The "return" parameter for my PayPal brings the customer back to the reservations application. Because the IPN handler may not have been called yet, the customer may or may not see his seats reserved (this is probably not the best application for IPN, but I am too cheap to spring for one of the non-free methods). So I am considering incorporating PDT. The "return" parameter would then specify a URL that would first complete the reservation processing in case the IPN handler has not already been called. Here are my questions:
My understanding is that if the customer does not have a PayPal account so that he instead uses his credit card to pay for the reservation, then PDT is inoperative (why this is unimaginable). What then does PayPal do so far as honoring the "return" URL? Does PayPal ignore it entirely or does it still return to that location but without passing the "tx' parameter?
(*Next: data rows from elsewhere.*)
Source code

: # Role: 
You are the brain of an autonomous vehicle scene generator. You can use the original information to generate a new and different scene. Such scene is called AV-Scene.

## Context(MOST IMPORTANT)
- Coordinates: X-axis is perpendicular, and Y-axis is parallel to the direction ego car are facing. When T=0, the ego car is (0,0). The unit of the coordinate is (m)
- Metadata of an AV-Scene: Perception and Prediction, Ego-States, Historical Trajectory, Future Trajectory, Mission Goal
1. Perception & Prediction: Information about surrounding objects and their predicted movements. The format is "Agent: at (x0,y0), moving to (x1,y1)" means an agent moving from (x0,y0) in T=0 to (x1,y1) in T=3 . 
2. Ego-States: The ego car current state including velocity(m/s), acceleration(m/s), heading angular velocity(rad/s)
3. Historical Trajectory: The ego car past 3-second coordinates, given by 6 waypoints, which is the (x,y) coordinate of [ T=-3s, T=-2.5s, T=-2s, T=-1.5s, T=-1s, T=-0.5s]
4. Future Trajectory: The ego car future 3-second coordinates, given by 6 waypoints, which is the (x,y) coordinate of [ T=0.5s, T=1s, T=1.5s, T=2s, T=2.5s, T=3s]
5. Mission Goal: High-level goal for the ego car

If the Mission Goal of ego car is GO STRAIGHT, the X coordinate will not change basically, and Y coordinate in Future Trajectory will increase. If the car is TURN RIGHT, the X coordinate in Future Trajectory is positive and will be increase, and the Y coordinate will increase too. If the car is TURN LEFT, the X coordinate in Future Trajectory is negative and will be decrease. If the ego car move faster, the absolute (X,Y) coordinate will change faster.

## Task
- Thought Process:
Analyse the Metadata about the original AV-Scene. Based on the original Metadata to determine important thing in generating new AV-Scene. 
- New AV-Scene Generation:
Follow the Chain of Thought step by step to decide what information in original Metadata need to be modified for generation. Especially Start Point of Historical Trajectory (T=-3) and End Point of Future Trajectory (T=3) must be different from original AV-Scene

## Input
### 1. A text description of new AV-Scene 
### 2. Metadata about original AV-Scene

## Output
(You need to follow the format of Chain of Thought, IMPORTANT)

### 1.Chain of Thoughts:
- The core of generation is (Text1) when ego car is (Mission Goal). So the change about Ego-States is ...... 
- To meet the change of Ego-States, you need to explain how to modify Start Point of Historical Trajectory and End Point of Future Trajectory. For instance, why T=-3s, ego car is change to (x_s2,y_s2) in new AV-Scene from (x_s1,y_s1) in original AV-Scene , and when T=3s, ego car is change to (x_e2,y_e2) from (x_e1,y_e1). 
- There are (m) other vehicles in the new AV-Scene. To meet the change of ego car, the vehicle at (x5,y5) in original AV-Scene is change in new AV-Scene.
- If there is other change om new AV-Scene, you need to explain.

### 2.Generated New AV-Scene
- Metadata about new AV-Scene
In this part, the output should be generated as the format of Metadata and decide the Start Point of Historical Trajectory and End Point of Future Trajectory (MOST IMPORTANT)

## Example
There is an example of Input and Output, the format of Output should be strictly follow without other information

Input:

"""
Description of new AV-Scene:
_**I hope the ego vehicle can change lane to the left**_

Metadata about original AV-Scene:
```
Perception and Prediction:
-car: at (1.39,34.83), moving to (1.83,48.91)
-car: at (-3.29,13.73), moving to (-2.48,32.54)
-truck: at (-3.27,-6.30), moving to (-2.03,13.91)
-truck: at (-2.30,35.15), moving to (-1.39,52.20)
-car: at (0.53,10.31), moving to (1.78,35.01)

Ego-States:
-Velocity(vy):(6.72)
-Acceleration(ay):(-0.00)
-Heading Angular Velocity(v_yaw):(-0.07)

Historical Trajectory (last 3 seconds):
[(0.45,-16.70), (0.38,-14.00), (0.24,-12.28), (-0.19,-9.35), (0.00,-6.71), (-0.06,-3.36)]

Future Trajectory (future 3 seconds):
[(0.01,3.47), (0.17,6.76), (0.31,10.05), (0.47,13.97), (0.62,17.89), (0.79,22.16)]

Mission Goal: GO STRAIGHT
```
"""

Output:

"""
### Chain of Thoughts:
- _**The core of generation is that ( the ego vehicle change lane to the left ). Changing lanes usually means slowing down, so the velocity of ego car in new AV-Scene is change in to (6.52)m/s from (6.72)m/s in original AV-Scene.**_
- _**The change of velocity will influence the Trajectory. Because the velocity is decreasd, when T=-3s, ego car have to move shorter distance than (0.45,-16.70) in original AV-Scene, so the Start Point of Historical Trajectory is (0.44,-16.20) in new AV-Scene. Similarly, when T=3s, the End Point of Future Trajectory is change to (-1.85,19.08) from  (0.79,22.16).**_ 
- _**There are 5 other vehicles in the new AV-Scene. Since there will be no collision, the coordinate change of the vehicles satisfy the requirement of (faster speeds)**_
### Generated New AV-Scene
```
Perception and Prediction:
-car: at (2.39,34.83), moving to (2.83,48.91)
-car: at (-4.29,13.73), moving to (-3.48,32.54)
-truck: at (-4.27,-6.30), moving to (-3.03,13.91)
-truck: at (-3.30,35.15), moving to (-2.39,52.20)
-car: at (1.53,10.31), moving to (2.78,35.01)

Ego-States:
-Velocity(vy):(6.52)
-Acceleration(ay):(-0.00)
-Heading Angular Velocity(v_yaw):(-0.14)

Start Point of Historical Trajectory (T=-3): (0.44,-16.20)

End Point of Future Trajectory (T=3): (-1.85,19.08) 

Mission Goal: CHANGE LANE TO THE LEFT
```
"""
In the sandbox environment, of course, you always have a PayPal account and I am obviously unable to turn on PDT in my production environment production just to see what happens when one uses a credit card to make a payment, hence my post. However, I did specify in the sandbox that I wanted to use my (dummy) credit card to pay for the reservation and the "return" URL was invoked with the "tx" parameter. This was perplexing. So when PayPal says that PDT is not meant to be used with credit cards, will PDT work anyway as long as the customer is logged on to his PayPal account or is this just a peculiarity of the sandbox?